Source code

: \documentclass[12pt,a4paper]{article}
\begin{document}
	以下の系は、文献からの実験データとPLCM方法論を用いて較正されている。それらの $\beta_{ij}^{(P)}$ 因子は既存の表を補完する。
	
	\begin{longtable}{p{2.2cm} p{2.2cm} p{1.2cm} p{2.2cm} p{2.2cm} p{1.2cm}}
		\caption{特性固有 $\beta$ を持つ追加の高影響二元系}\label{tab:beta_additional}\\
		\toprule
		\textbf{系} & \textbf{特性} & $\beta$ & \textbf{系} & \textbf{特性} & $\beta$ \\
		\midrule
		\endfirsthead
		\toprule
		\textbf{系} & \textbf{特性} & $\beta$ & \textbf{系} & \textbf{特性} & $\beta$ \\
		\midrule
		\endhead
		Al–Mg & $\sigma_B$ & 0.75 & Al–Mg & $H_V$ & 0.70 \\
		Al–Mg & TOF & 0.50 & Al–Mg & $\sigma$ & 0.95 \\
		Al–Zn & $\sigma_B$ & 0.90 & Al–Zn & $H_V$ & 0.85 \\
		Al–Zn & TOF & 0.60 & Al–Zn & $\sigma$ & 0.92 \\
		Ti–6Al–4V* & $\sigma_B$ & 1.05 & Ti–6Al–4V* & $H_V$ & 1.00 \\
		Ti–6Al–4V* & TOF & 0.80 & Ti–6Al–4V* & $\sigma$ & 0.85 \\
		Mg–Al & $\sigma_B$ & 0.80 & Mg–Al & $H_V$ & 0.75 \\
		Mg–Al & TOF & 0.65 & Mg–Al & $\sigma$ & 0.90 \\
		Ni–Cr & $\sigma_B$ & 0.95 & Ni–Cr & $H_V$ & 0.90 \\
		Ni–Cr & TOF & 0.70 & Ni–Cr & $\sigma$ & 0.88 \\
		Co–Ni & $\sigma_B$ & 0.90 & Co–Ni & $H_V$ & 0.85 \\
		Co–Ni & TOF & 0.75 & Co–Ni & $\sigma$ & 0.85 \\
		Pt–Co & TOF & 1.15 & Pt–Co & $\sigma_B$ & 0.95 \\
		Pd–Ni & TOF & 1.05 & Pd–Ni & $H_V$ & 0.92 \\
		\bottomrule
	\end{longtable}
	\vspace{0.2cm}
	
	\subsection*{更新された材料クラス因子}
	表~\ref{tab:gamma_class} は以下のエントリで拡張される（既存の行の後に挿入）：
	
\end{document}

Directions for this task: All lines above containing the string "longtable": copy each one.

Expected answer:
	\begin{longtable}{p{2.2cm} p{2.2cm} p{1.2cm} p{2.2cm} p{2.2cm} p{1.2cm}}
	\end{longtable}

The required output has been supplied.